Work order:
After going through the data below, state how many lines contain "analysis", and nothing else.

■ ■ ■ ■

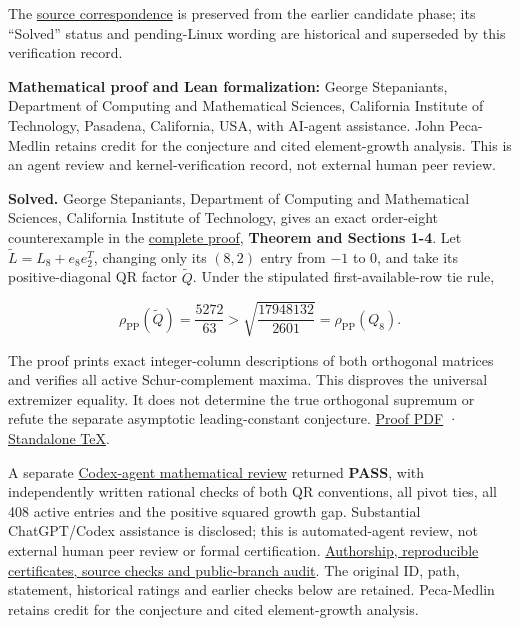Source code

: \documentclass[11pt,a4paper]{article}
\makeatletter
\renewcommand{\subsection}{\Needspace{4\baselineskip}\@startsection{subsection}{2}{0pt}{9pt plus 1pt minus 1pt}{3pt}{\sffamily\bfseries\normalsize\color{ink}}}
\makeatother
\begin{document}
The
\href{https://github.com/ajt60gaibb/OpenProblemsInNLA/blob/main/linear-systems-and-elimination/IE-05/lean/SourceCorrespondence.md}{source
correspondence} is preserved from the earlier candidate phase; its
``Solved'' status and pending-Linux wording are historical and
superseded by this verification record.

\textbf{Mathematical proof and Lean formalization:} George Stepaniants,
Department of Computing and Mathematical Sciences, California Institute
of Technology, Pasadena, California, USA, with AI-agent assistance. John
Peca-Medlin retains credit for the conjecture and cited element-growth
analysis. This is an agent review and kernel-verification record, not
external human peer review.

\subsection{Negative resolution -
2026-09-11}\label{negative-resolution---2026-09-11}

\textbf{Solved.} George Stepaniants, Department of Computing and
Mathematical Sciences, California Institute of Technology, gives an
exact order-eight counterexample in the
\href{https://github.com/ajt60gaibb/OpenProblemsInNLA/blob/main/linear-systems-and-elimination/IE-05/solution.md}{complete
proof}, \textbf{Theorem and Sections 1-4}. Let
\(\widetilde L=L_8+e_8e_2^T\), changing only its \((8,2)\) entry from
\(-1\) to \(0\), and take its positive-diagonal QR factor
\(\widetilde Q\). Under the stipulated first-available-row tie rule,

\[\rho_{\mathrm{PP}}(\widetilde Q)=\frac{5272}{63}
>\sqrt{\frac{17948132}{2601}}
=\rho_{\mathrm{PP}}(Q_8).\]

The proof prints exact integer-column descriptions of both orthogonal
matrices and verifies all active Schur-complement maxima. This disproves
the universal extremizer equality. It does not determine the true
orthogonal supremum or refute the separate asymptotic leading-constant
conjecture.
\href{https://github.com/ajt60gaibb/OpenProblemsInNLA/blob/main/linear-systems-and-elimination/IE-05/solution.pdf}{Proof
PDF} ·
\href{https://github.com/ajt60gaibb/OpenProblemsInNLA/blob/main/linear-systems-and-elimination/IE-05/solution.tex}{Standalone
TeX}.

A separate
\href{https://github.com/ajt60gaibb/OpenProblemsInNLA/blob/main/references/stepaniants-ie05-2026-09-11/independent-review.md}{Codex-agent
mathematical review} returned \textbf{PASS}, with independently written
rational checks of both QR conventions, all pivot ties, all 408 active
entries and the positive squared growth gap. Substantial ChatGPT/Codex
assistance is disclosed; this is automated-agent review, not external
human peer review or formal certification.
\href{https://github.com/ajt60gaibb/OpenProblemsInNLA/blob/main/references/stepaniants-ie05-2026-09-11/README.md}{Authorship,
reproducible certificates, source checks and public-branch audit}. The
original ID, path, statement, historical ratings and earlier checks
below are retained. Peca-Medlin retains credit for the conjecture and
cited element-growth analysis.
\end{document}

■ ■ ■ ■

Result below:
2